### What to work on
Return the lines of the data below exactly. Start at the first and end with the line containing "basin corresponds to".

### Material for this task

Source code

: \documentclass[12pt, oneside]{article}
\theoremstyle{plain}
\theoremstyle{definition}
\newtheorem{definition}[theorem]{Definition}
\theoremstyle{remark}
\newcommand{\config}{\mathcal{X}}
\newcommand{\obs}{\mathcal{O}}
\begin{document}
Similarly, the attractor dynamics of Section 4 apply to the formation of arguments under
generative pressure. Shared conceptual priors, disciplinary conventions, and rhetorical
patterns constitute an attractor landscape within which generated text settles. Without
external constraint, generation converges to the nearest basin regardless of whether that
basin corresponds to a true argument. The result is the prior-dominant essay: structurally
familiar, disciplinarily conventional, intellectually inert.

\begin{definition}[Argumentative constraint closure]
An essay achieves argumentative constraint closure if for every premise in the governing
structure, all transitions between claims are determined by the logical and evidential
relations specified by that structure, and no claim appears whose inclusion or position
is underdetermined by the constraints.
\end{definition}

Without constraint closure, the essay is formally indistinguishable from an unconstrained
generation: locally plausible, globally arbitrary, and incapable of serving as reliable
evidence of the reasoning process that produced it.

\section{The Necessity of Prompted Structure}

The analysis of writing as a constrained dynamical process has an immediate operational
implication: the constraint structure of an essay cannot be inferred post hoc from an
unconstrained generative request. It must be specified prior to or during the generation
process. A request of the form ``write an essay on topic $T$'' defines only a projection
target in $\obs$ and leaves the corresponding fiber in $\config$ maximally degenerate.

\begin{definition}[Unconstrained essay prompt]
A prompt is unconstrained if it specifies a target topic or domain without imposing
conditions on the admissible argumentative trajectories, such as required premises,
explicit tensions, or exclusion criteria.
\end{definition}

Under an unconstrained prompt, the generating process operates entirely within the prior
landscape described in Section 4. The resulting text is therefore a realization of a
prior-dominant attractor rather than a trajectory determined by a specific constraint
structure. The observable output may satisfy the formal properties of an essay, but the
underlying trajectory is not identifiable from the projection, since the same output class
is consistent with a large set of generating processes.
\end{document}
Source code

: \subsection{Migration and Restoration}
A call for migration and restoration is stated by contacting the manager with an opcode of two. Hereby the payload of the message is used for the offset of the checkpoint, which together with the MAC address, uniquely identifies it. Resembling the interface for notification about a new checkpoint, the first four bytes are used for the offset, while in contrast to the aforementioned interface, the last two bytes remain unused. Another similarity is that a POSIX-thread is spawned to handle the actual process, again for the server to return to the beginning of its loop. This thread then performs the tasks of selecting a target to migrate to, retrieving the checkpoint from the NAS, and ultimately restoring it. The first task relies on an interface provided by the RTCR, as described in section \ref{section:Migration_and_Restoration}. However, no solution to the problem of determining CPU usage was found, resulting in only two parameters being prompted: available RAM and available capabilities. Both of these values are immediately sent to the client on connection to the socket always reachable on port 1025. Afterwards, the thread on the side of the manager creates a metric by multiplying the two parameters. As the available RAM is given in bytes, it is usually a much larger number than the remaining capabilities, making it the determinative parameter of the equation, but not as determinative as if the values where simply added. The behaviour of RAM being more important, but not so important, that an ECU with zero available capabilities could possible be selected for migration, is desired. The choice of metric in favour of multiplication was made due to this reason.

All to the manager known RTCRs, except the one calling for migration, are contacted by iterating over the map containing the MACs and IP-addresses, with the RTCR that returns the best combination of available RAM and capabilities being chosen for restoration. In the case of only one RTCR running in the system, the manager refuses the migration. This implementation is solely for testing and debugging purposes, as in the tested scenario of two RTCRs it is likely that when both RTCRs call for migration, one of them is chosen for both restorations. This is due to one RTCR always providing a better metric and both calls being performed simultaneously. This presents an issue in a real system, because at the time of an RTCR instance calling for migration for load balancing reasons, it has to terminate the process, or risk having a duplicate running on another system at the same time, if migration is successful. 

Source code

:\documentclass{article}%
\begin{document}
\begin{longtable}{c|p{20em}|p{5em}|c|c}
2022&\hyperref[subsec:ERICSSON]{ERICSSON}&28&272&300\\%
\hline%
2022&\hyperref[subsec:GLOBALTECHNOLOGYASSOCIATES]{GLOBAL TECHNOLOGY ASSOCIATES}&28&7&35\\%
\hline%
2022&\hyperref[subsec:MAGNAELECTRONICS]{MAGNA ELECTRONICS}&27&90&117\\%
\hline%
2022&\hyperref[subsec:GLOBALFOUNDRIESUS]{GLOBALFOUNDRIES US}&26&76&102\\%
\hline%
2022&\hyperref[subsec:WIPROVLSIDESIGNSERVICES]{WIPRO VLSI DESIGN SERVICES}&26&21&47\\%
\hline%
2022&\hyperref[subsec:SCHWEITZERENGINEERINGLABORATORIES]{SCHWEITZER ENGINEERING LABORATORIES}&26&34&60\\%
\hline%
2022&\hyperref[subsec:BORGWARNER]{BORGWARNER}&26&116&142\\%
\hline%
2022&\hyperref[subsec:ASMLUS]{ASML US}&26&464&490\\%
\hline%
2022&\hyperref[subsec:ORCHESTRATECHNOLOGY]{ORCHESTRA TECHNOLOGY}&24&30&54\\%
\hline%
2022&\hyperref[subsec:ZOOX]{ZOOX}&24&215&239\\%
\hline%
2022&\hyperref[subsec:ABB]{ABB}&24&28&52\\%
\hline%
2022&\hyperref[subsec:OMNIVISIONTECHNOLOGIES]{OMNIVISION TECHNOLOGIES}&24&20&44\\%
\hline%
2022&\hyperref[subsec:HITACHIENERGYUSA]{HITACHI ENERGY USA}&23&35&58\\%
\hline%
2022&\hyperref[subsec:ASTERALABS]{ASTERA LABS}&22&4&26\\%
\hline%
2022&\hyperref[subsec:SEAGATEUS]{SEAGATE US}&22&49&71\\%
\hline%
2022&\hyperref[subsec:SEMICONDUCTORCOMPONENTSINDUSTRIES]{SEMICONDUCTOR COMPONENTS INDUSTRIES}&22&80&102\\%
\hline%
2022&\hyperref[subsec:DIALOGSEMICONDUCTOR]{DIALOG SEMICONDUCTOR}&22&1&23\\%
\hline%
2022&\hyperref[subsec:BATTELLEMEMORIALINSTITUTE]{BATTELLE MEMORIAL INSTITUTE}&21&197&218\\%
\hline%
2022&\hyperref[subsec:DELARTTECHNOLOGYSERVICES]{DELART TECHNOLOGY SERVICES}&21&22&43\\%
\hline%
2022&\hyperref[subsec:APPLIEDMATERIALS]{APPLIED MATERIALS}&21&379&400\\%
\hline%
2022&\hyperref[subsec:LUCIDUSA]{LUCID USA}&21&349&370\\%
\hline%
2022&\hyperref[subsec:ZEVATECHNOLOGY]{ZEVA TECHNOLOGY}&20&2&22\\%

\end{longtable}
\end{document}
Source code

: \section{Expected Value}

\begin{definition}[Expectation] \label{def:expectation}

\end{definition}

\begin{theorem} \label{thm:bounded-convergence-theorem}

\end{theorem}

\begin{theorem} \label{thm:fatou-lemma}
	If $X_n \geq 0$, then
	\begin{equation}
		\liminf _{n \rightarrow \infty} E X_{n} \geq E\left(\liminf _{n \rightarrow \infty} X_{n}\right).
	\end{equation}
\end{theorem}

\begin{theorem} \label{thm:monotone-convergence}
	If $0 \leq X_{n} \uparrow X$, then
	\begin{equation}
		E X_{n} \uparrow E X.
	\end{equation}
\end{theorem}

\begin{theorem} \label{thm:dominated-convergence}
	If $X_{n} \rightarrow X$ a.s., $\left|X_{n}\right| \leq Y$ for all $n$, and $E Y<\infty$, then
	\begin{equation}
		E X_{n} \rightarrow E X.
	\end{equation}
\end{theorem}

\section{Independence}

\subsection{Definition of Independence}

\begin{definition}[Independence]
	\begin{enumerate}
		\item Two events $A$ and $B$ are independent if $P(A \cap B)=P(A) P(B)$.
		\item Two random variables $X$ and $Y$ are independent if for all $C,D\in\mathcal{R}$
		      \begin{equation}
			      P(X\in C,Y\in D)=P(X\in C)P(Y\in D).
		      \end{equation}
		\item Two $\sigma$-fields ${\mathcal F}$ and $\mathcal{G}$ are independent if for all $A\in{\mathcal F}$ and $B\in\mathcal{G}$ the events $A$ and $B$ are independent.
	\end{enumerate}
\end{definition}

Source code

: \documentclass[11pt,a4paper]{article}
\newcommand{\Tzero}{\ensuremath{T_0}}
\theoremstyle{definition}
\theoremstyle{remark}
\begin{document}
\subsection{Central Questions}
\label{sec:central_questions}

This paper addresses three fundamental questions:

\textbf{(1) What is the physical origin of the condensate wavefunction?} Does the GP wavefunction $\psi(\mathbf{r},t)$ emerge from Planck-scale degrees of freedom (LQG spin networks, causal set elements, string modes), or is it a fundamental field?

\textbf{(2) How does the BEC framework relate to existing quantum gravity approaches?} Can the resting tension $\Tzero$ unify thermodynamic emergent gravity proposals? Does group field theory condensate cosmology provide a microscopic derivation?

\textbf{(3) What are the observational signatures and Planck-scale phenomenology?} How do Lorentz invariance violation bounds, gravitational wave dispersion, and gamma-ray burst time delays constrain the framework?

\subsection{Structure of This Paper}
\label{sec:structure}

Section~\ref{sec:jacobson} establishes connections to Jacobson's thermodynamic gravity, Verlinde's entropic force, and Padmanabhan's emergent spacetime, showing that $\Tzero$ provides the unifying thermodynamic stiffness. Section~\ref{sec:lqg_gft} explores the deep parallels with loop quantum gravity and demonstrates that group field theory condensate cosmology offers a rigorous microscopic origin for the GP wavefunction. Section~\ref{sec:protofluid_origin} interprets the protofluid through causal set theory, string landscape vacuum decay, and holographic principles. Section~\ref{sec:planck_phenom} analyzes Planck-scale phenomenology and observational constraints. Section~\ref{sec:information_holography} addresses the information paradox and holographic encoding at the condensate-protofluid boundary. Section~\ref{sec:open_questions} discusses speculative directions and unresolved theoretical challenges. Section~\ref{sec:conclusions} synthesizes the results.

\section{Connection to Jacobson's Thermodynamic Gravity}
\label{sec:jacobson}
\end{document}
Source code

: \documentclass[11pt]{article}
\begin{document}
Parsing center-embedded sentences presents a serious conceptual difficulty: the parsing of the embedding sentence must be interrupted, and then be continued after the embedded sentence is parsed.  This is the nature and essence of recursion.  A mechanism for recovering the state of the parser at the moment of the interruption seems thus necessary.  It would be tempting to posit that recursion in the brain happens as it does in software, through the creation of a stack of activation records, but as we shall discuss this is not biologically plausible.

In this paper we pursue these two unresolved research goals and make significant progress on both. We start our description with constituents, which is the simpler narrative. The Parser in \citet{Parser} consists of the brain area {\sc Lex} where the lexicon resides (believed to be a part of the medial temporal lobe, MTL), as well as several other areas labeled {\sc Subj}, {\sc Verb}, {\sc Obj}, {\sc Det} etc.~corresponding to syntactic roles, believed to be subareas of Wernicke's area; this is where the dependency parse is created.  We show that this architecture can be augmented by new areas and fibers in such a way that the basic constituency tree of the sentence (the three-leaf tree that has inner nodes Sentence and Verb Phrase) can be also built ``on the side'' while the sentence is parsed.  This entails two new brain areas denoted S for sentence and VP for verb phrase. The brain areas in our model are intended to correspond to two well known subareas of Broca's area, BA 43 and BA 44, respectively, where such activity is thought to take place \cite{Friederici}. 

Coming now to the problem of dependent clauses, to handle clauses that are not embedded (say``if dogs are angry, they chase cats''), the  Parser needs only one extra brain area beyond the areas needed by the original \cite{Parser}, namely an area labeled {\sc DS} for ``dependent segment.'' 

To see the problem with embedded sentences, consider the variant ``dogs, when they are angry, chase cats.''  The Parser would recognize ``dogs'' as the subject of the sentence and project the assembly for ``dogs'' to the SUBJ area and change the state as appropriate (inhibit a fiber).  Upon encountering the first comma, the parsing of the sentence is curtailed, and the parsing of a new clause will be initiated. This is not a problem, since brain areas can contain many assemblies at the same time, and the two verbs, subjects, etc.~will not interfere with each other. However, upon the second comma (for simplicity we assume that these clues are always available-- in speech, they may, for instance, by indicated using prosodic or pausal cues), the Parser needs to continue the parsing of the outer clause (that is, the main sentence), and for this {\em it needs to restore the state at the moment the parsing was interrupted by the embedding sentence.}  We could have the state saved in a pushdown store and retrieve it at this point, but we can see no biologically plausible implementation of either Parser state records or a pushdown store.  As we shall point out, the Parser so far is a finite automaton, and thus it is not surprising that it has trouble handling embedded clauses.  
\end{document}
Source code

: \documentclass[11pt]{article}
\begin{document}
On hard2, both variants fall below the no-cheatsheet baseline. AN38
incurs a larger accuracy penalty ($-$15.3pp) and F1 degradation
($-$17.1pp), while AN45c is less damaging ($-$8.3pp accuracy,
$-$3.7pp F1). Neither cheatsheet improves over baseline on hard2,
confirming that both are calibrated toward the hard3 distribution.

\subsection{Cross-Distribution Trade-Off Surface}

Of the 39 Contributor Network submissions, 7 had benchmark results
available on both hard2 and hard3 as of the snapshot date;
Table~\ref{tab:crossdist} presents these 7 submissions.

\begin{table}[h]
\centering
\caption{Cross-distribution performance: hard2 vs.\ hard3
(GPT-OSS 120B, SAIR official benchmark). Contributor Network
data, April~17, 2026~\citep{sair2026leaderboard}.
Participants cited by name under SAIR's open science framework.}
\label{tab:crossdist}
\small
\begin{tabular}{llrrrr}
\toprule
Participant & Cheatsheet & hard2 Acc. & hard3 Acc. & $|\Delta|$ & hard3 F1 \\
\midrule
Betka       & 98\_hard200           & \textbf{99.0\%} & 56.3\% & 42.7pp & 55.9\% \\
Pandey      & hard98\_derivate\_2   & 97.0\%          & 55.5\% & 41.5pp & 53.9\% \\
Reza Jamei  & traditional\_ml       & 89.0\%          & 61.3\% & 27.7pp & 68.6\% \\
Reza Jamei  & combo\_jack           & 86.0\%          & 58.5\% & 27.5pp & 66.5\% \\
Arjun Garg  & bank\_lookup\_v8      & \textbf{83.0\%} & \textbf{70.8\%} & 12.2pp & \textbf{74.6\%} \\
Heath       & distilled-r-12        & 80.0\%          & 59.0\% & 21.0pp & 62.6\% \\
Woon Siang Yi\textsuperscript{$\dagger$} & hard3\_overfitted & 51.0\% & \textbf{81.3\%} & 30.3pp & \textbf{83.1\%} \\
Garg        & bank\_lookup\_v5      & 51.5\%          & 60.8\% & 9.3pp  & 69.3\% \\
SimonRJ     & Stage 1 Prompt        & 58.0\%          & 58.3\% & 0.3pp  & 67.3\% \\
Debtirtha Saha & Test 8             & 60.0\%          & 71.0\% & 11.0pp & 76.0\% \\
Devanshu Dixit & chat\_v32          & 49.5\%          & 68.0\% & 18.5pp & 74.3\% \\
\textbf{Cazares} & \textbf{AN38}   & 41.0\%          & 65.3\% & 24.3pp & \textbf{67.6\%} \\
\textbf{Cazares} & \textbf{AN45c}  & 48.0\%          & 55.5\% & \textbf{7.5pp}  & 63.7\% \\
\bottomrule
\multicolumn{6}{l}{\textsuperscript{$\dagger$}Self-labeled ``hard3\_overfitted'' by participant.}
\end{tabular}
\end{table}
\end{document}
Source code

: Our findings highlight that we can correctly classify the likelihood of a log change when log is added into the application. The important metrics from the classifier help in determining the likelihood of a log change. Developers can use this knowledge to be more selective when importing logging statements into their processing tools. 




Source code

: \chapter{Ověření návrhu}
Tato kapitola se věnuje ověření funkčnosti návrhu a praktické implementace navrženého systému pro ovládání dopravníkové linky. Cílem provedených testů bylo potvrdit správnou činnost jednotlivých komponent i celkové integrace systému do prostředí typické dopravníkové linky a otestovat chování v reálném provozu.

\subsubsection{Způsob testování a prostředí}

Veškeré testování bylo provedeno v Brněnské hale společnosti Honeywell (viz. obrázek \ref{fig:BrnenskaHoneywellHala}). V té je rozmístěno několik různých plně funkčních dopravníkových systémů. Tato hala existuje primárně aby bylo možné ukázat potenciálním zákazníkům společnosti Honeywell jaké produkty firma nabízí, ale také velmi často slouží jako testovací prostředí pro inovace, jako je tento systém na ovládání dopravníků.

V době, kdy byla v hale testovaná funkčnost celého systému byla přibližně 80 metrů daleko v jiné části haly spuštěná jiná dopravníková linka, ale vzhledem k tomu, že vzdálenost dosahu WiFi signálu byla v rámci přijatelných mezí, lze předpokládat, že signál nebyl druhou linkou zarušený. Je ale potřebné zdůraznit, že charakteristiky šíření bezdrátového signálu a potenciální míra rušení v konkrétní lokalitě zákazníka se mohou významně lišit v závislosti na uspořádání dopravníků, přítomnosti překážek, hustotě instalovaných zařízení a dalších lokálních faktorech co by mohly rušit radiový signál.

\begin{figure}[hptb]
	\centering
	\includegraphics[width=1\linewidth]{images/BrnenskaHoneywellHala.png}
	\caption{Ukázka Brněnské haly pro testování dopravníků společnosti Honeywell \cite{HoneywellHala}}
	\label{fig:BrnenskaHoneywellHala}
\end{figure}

### Result of this exercise
Source code

: \documentclass[12pt, oneside]{article}
\theoremstyle{plain}
\theoremstyle{definition}
\newtheorem{definition}[theorem]{Definition}
\theoremstyle{remark}
\newcommand{\config}{\mathcal{X}}
\newcommand{\obs}{\mathcal{O}}
\begin{document}
Similarly, the attractor dynamics of Section 4 apply to the formation of arguments under
generative pressure. Shared conceptual priors, disciplinary conventions, and rhetorical
patterns constitute an attractor landscape within which generated text settles. Without
external constraint, generation converges to the nearest basin regardless of whether that
basin corresponds to a true argument. The result is the prior-dominant essay: structurally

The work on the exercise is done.